◆ Assignment: Among the lines of data below, reproduce only those from the one with "from <http://www.gpoaccess.gov/congress/index.html.> Video" through the one with "10 Fisher, Irving.", exactly as they stand, both ends included.

Source texts of formatted documents

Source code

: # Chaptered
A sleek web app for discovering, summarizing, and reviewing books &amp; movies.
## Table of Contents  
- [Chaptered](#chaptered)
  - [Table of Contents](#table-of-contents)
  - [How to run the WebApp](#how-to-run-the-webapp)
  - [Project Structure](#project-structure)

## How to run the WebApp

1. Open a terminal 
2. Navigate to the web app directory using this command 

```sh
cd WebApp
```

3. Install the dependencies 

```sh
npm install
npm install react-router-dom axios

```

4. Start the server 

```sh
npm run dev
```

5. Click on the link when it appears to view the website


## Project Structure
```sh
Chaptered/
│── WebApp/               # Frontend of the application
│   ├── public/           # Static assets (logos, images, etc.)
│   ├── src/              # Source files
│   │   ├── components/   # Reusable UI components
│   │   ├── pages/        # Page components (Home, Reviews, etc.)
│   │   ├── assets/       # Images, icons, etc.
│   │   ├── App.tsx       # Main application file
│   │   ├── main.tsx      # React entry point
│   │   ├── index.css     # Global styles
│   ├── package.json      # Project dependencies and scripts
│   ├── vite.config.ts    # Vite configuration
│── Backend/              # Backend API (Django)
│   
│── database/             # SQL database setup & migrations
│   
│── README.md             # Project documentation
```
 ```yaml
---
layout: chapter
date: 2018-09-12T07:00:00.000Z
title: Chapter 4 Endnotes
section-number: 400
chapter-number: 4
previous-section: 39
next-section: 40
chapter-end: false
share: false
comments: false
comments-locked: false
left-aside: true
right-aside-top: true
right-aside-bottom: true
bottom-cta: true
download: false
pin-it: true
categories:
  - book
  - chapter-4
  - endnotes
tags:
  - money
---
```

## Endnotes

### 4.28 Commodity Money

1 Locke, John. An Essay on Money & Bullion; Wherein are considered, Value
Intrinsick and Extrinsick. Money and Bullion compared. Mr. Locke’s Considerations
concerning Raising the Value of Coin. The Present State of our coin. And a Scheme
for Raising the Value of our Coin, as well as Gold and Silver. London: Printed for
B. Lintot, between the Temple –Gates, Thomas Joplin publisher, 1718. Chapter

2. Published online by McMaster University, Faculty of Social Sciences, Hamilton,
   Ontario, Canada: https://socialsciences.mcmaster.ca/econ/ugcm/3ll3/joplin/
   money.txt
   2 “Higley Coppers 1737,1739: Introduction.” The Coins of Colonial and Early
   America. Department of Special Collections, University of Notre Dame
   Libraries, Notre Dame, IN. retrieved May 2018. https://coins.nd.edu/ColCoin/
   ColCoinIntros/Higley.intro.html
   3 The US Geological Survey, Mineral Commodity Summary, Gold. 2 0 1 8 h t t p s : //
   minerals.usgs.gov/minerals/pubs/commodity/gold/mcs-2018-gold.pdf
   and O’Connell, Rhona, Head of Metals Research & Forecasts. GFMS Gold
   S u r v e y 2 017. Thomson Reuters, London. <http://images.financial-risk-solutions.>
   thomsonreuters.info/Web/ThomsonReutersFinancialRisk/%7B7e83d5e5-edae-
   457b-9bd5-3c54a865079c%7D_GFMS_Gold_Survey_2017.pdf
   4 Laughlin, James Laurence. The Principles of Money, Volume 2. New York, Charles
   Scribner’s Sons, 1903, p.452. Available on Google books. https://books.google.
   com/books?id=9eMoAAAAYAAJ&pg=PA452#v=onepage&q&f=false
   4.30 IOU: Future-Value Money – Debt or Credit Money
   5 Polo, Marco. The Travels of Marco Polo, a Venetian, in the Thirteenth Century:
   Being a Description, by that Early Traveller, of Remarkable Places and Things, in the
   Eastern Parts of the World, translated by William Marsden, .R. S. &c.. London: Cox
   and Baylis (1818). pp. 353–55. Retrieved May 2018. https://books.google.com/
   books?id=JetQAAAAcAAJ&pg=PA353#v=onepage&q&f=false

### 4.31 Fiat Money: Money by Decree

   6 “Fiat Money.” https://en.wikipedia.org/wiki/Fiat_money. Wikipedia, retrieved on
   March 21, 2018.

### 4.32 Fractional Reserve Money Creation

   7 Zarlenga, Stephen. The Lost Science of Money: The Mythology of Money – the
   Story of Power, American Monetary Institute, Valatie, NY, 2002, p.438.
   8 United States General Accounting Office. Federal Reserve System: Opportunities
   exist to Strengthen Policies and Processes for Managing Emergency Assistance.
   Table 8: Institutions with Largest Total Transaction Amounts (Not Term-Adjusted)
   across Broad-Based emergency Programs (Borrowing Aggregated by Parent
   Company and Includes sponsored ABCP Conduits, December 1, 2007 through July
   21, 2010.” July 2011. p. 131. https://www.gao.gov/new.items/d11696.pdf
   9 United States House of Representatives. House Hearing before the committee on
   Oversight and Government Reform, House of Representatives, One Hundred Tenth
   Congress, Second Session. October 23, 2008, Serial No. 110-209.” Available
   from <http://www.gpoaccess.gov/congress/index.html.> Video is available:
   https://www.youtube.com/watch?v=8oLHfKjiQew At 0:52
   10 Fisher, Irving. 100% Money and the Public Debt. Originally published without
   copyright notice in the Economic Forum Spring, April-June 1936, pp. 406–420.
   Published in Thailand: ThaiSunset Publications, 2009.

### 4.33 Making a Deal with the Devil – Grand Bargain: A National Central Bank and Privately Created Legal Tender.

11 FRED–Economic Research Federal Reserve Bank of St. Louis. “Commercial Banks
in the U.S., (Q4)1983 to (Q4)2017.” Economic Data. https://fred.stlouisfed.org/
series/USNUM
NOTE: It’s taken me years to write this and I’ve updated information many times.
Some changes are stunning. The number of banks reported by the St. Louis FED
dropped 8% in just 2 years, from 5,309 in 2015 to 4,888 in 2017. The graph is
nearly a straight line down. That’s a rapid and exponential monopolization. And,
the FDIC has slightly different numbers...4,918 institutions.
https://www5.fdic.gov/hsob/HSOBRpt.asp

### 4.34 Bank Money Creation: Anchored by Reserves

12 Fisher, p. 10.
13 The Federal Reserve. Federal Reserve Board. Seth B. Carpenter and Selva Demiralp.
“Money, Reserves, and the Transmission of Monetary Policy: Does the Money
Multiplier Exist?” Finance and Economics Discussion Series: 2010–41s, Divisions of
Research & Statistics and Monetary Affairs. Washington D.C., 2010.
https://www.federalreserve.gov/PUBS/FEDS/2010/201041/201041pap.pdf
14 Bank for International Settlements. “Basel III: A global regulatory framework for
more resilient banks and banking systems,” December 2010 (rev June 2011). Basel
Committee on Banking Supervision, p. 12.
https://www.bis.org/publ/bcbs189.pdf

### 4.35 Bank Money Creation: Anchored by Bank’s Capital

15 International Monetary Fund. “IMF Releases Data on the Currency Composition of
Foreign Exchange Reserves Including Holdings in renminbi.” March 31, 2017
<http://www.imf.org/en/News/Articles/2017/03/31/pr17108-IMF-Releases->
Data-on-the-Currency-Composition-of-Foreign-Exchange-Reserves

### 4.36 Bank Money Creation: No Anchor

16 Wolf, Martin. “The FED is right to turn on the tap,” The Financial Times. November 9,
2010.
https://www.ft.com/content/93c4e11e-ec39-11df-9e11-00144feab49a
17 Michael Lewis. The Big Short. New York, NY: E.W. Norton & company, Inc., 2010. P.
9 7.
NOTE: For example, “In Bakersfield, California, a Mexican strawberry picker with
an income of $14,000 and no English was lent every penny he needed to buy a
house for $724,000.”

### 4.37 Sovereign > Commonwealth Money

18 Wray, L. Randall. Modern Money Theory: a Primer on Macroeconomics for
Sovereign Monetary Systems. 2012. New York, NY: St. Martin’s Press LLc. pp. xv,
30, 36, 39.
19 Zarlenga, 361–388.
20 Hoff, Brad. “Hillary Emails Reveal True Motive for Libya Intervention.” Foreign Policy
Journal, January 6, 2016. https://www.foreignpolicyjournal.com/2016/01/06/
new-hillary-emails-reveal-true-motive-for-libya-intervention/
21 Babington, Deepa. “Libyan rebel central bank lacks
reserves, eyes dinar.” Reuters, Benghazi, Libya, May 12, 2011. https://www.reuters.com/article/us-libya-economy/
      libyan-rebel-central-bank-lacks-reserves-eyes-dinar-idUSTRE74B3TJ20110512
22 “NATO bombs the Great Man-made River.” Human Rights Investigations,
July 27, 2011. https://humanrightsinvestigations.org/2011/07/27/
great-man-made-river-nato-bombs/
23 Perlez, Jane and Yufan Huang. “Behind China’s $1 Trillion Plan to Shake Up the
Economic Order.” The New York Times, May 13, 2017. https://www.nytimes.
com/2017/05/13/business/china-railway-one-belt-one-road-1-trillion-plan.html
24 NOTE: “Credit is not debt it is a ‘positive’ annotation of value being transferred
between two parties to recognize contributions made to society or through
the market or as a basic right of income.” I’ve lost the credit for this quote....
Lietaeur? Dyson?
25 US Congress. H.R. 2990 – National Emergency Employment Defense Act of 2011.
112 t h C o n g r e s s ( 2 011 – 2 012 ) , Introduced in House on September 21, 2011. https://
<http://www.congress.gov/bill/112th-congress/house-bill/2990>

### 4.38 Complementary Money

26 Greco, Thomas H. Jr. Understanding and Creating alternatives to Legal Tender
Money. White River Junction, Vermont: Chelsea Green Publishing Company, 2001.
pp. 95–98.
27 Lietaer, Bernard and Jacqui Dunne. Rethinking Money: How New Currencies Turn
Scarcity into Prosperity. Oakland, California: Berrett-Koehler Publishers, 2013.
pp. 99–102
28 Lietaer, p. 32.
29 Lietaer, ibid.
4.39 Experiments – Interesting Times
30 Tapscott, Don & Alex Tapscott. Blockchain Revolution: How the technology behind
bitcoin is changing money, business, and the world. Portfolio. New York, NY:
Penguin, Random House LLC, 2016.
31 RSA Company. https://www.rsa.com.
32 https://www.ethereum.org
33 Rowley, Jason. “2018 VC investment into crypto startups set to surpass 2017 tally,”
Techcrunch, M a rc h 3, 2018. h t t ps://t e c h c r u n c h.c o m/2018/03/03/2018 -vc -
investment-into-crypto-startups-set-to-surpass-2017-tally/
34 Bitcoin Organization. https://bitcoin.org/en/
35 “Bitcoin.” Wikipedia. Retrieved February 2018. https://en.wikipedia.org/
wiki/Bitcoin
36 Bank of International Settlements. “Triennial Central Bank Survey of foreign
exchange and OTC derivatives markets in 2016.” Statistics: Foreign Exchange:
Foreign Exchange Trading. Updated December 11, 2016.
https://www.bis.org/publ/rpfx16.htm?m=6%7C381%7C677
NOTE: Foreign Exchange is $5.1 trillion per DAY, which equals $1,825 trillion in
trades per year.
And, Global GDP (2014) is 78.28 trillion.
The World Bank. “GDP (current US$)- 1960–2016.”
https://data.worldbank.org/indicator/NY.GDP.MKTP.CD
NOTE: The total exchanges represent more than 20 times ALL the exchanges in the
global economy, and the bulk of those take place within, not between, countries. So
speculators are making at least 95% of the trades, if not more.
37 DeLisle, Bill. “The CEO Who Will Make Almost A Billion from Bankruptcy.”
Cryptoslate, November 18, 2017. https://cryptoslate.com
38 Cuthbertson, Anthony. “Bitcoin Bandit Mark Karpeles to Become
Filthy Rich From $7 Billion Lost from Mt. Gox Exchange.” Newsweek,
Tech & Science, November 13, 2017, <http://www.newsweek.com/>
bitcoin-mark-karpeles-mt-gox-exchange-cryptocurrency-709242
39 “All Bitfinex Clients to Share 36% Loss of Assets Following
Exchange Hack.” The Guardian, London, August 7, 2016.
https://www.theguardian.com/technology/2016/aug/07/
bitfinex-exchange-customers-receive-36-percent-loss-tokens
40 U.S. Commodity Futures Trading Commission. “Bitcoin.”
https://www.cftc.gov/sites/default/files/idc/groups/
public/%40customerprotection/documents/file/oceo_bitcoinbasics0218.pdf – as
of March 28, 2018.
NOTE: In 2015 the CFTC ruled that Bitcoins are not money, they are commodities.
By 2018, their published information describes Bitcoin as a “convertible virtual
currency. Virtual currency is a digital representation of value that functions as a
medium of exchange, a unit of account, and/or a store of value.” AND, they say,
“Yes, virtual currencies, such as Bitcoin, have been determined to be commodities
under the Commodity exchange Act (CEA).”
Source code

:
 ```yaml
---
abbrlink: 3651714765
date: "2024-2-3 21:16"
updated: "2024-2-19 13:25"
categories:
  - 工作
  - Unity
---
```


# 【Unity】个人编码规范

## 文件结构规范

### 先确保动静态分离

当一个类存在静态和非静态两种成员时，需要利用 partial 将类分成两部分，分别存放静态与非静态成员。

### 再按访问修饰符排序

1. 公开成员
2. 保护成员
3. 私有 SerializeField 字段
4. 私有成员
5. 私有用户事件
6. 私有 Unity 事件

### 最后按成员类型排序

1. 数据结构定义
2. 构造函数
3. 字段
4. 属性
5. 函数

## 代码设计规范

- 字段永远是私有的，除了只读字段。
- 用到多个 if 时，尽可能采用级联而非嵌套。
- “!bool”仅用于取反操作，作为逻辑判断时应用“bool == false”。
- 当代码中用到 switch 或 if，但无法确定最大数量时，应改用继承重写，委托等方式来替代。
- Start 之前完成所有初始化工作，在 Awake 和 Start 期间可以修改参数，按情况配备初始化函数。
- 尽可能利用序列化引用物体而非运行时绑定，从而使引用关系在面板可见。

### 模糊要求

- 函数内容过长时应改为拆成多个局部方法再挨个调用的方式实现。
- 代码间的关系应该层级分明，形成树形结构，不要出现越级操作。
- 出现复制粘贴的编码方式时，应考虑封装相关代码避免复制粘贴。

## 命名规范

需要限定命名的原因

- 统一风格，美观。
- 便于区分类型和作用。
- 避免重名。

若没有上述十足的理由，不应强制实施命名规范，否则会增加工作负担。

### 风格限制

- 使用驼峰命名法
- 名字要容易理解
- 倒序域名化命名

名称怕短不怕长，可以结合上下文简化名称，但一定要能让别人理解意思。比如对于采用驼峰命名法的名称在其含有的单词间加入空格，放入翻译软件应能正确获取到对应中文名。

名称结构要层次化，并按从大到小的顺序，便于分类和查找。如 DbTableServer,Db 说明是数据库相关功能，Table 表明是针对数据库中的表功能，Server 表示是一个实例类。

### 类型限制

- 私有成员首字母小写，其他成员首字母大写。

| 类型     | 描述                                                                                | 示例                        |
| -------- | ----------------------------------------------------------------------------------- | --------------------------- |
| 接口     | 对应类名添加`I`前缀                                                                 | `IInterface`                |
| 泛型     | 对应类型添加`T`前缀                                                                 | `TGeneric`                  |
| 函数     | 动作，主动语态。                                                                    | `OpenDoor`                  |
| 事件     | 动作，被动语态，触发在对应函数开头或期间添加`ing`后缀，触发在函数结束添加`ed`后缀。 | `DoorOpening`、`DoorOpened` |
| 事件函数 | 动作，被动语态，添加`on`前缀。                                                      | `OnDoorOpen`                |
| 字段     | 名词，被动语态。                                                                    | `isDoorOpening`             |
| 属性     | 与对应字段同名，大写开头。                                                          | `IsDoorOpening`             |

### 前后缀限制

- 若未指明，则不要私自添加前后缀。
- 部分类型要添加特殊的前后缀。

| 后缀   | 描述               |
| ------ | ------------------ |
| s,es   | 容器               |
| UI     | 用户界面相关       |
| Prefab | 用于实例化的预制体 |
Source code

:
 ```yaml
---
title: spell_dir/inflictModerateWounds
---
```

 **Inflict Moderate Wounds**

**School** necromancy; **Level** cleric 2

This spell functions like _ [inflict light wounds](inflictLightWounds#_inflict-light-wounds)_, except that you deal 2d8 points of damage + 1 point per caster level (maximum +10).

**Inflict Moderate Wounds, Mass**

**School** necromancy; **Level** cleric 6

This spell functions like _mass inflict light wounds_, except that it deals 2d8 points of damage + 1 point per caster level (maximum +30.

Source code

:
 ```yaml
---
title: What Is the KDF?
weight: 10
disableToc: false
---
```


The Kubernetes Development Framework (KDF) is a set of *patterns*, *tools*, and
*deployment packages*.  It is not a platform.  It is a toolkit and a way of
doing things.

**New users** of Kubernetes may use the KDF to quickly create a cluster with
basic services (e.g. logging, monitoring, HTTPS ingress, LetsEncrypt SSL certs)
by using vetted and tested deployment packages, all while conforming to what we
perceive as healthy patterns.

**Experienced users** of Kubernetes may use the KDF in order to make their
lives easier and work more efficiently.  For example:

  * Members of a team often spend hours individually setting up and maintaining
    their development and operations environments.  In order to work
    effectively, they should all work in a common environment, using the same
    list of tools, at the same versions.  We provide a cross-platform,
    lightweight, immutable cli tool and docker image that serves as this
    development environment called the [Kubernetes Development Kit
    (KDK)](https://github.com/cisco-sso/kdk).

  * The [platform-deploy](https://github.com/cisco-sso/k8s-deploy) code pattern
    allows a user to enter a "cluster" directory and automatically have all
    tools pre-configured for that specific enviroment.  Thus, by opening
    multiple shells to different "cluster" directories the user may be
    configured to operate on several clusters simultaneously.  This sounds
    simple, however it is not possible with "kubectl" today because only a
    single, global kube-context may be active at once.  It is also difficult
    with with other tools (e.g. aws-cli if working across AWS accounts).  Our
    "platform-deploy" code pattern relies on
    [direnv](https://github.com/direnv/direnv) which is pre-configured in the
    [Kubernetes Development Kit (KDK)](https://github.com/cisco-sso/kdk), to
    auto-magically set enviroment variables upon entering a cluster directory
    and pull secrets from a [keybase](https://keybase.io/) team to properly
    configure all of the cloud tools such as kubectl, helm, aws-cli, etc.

◆ Answer:
   from <http://www.gpoaccess.gov/congress/index.html.> Video is available:
   https://www.youtube.com/watch?v=8oLHfKjiQew At 0:52
   10 Fisher, Irving. 100% Money and the Public Debt. Originally published without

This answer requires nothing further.